Rassenkeuze bij de blauwbessenteelt (Vaccinium corymbosum) – overzicht belangrijke raskenmerken
Rassen volgens pluktijd
Vroeg rijpende rassen (begin- half juli): ´Bluetta´, Duke, Earliblue (Early Blue), Blue Chip, Nui, Patriot, Rui, Spartan, Weymouth en Blue Haven
Middenseizoen rijpend (begin augustus): ´Berkeley´, ´Bluejay´, Bluecrop, Blue Ray, Toro, Goldtraube 71, Heerma I (of Ana), Ivanho, Nelson, Berkely
Laatrijpende rassen 2de helft augustus tot sept.-okt.: ´Coville´, Dixi, Sunshineblue, Elliott (heel laat)

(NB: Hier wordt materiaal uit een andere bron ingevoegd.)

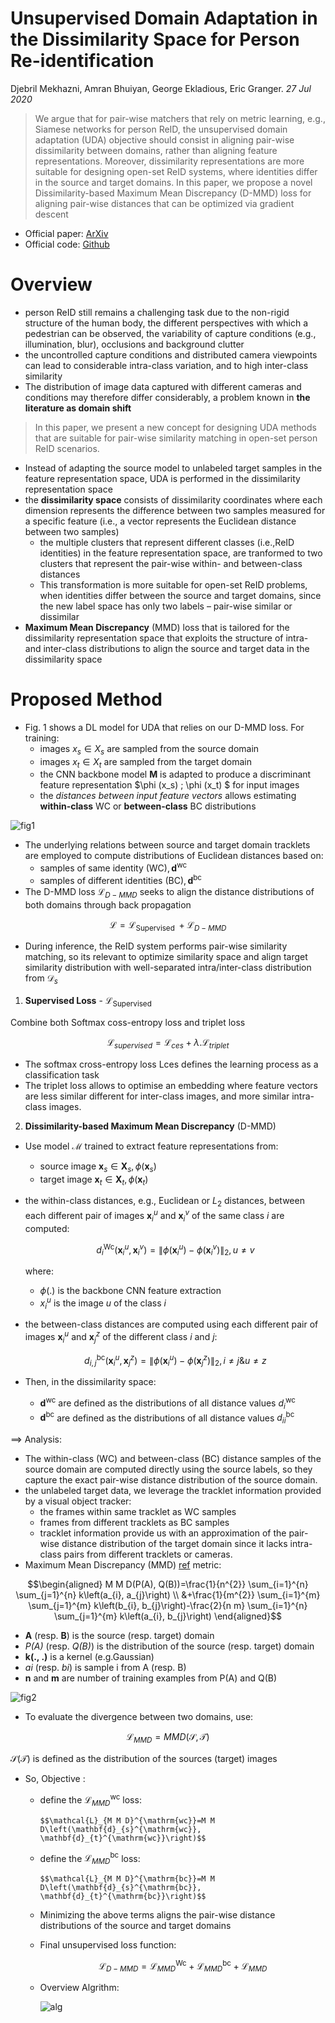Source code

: # Unsupervised Domain Adaptation in the Dissimilarity Space for Person Re-identification
Djebril Mekhazni, Amran Bhuiyan, George Ekladious, Eric Granger. _27 Jul 2020_

> We argue that for pair-wise matchers that rely on metric learning, e.g., Siamese networks for person ReID, the unsupervised domain adaptation (UDA) objective should consist in aligning pair-wise dissimilarity between domains, rather than aligning feature representations. Moreover, dissimilarity representations are more suitable for designing open-set ReID systems, where identities differ in the source and target domains. In this paper, we propose a novel Dissimilarity-based Maximum Mean Discrepancy (D-MMD) loss for aligning pair-wise distances that can be optimized via gradient descent

* Official paper: [ArXiv](https://arxiv.org/abs/2007.13890)
* Official code: [Github](https://github.com/djidje/D-MMD)

# Overview
- person ReID still remains a challenging task due to the non-rigid structure of the human body, the different perspectives with which a pedestrian can be observed, the variability of capture conditions (e.g., illumination, blur), occlusions and background clutter
-  the uncontrolled capture conditions and distributed camera viewpoints can lead to considerable intra-class variation, and to high inter-class similarity
-  The distribution of image data captured with different cameras and conditions may therefore differ considerably, a problem known in **the literature as domain shift**
> In this paper, we present a new concept for designing UDA methods that are suitable for pair-wise similarity matching in open-set person ReID scenarios.

- Instead of adapting the source model to unlabeled target samples in the feature representation space, UDA is performed in the dissimilarity representation space
-  the **dissimilarity space** consists of dissimilarity coordinates where each dimension represents the difference between two samples measured for a specific feature (i.e., a vector represents the Euclidean distance between two samples)
   -   the multiple clusters that represent different classes (i.e.,ReID identities) in the feature representation space, are tranformed to two clusters that represent the pair-wise within- and between-class distances
   -   This transformation is more suitable for open-set ReID problems, when identities differ between the source and target domains, since the new label space has only two labels – pair-wise similar or dissimilar
-   **Maximum Mean Discrepancy** (MMD) loss that is tailored for the dissimilarity representation space that exploits the structure of intra- and inter-class distributions to align the source and target data in the dissimilarity space
  
# Proposed Method
- Fig. 1 shows a DL model for UDA that relies on our D-MMD loss. For training:
  -  images $x_s \in X_s$ are sampled from the source domain 
  -  images $x_t \in X_t$ are sampled from the target domain 
  -  the CNN backbone model **M** is adapted to produce a discriminant feature representation $\phi (x_s) ; \phi (x_t)  $ for input images
  -   the _distances between input feature vectors_ allows estimating **within-class** WC or **between-class** BC distributions

![fig1](../../asset/images/P_ReId/D-MMD/fig1.jpg)

- The underlying relations between source and target domain tracklets are employed to compute distributions of Euclidean distances based on:
    - samples of same identity $(\mathrm{WC}), \mathbf{d}^{\mathrm{wc}}$
    - samples of different identities $(\mathrm{BC}), \mathbf{d}^{\mathrm{bc}}$
- The D-MMD loss $\mathcal{L}_{D-M M D}$ seeks to align the distance distributions of both domains through back propagation

$$\mathcal{L}=\mathcal{L}_{\text {Supervised }}+\mathcal{L}_{D-M M D}$$

- During inference, the ReID system performs pair-wise similarity matching, so its relevant to optimize similarity space and align target similarity distribution with well-separated intra/inter-class distribution from $\mathcal{D}_{s}$

1. **Supervised Loss** - $\mathcal{L}_{\text {Supervised }}$

Combine both Softmax coss-entropy loss and triplet loss

$$\mathcal{L}_{supervised} = \mathcal{L}_{ces} + \lambda . \mathcal{L}_{triplet} $$

- The softmax cross-entropy loss Lces defines the learning process as a classification task
- The triplet loss allows to optimise an embedding where feature vectors are less similar different for inter-class images, and more similar intra-class images.

2. **Dissimilarity-based Maximum Mean Discrepancy** (D-MMD)

- Use model $\mathcal{M}$ trained to extract feature representations from:
  - source image $\mathbf{x}_{s} \in \mathbf{X}_{s}, \phi\left(\mathbf{x}_{s}\right)$
  - target image $\mathbf{x}_{t} \in \mathbf{X}_{t}, \phi\left(\mathbf{x}_{t}\right)$
- the within-class distances, e.g., Euclidean or $L_{2}$ distances, between each different pair of images $\mathbf{x}_{i}^{u} \text{ and } \mathbf{x}_{i}^{v}$ of the same class _i_ are computed:

    $$d_{i}^{\mathrm{Wc}}\left(\mathbf{x}_{i}^{u}, \mathbf{x}_{i}^{v}\right)=\left\|\phi\left(\mathbf{x}_{i}^{u}\right)-\phi\left(\mathbf{x}_{i}^{v}\right)\right\|_{2}, u \neq v$$

    where:
    - $\phi(.)$ is the backbone CNN feature extraction
    - $x_{i}^{u}$ is the image _u_ of the class _i_
-  the between-class distances are computed using each different pair of images $\mathbf{x}_{i}^{u}\text{ and }\mathbf{x}_{j}^{z}$ of the different class _i_ and _j_:
  
    $$d_{i, j}^{\mathrm{bc}}\left(\mathbf{x}_{i}^{u}, \mathbf{x}_{j}^{z}\right)=\left\|\phi\left(\mathbf{x}_{i}^{u}\right)-\phi\left(\mathbf{x}_{j}^{z}\right)\right\|_{2}, i \neq j \& u \neq z$$

- Then, in the dissimilarity space:
  - $\mathbf{d}^{\mathrm{wc}}$  are defined as the distributions of all distance values $d_{i}^{\mathrm{wc}}$  
  - $\mathbf{d}^{\mathrm{bc}}$ are defined as the distributions of all distance values $d_{i i}^{\mathrm{bc}}$

==> Analysis:
  - The within-class (WC) and between-class (BC) distance samples of the source domain are computed directly using the source labels, so they capture the exact pair-wise distance distribution of the source domain.
  - the unlabeled target data, we leverage the tracklet information provided by a visual object tracker:
    - the frames within same tracklet as WC samples
    - frames from different tracklets as BC samples
    -  tracklet information provide us with an approximation of the pair-wise distance distribution of the target domain since it lacks intra-class pairs from different tracklets or cameras.
-  Maximum Mean Discrepancy (MMD) [ref](https://www.jmlr.org/papers/volume13/gretton12a/gretton12a.pdf) metric:
  
$$\begin{aligned}
M M D(P(A), Q(B))=\frac{1}{n^{2}} \sum_{i=1}^{n} \sum_{j=1}^{n} k\left(a_{i}, a_{j}\right) \\
&+\frac{1}{m^{2}} \sum_{i=1}^{m} \sum_{j=1}^{m} k\left(b_{i}, b_{j}\right)-\frac{2}{n m} \sum_{i=1}^{n} \sum_{j=1}^{m} k\left(a_{i}, b_{j}\right)
\end{aligned}$$

   -   **A** (resp. **B**) is the source (resp. target) domain
   -   _P(A)_ (resp. _Q(B)_) is the distribution of the source (resp. target) domain
   -   **k(., .)** is a kernel (e.g.Gaussian) 
   -   _ai_ (resp. _bi_) is sample i from A (resp. B)
   -   **n** and **m** are number of training examples from P(A) and Q(B)

![fig2](../../asset/images/P_ReId/D-MMD/f2.jpg)

- To evaluate the divergence between two domains, use:

$$\mathcal{L}_{M M D}=M M D(\mathcal{S}, \mathcal{T})$$

  $\mathcal{S}(\mathcal{T})$ is defined as the distribution of the sources (target) images
  
- So, Objective :
  - define the $\mathcal{L}_{M M D}^{\mathrm{wc}}$ loss:

        $$\mathcal{L}_{M M D}^{\mathrm{wc}}=M M D\left(\mathbf{d}_{s}^{\mathrm{wc}}, \mathbf{d}_{t}^{\mathrm{wc}}\right)$$

  - define the $\mathcal{L}_{M M D}^{\mathrm{bc}}$ loss:

        $$\mathcal{L}_{M M D}^{\mathrm{bc}}=M M D\left(\mathbf{d}_{s}^{\mathrm{bc}}, \mathbf{d}_{t}^{\mathrm{bc}}\right)$$

  - Minimizing the above terms aligns the pair-wise distance distributions of the source and target domains
  - Final unsupervised loss function:
  
    $$\mathcal{L}_{D-M M D}=\mathcal{L}_{M M D}^{\mathrm{Wc}}+\mathcal{L}_{M M D}^{\mathrm{bc}}+\mathcal{L}_{M M D}$$

  - Overview Algrithm:

    ![alg](../../asset/images/P_ReId/D-MMD/alg1.jpg)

Meest productieve rassen – zeer productieve rassen zijn:
´Duke´, Blue Chip, Spartan, Bluecrop, Toro, Nelson, Berkely en Eliott
De productie is erg afhankelijk van het ras en ligt meestal tussen de 5 en 8 (9) kg per struik. Er zijn ongeveer 40 verschillende rassen van V.corymbosum bekend.
Besgrootte
Rassen met de dikste bessen zijn ´Nui´, ´Puru´, ´Chandler´, ´Bonus´ (extreem grote bessen + 20 mm)
Nui | Puru |
Bestuiving
De meeste rassen kunnen na zelfbestuiving vruchten geven. Er zijn enkele rassen welke beslist kruisbestuiving met andere rassen nodig hebben. Het zijn o.a. ´Coville´ en ´Spartan´. Bij alle rassen geeft een goede kruisbestuiving dikkere en meer vruchten. De struiken worden 1,2 tot 2 (2,5) m hoog, afhankelijk van het ras en de grondsoort.
Vorstbestendige rassen
Late bloeiers geven meestal minder risico´s op oogstverlies t.g.v. lentenachtvorst. Sommige rassen vallen op door hun weerstand tegen lentenachtvorst.
De rassen ´Earliblue´ en ´Duke´ zijn meer vorstbestendig dan andere rassen.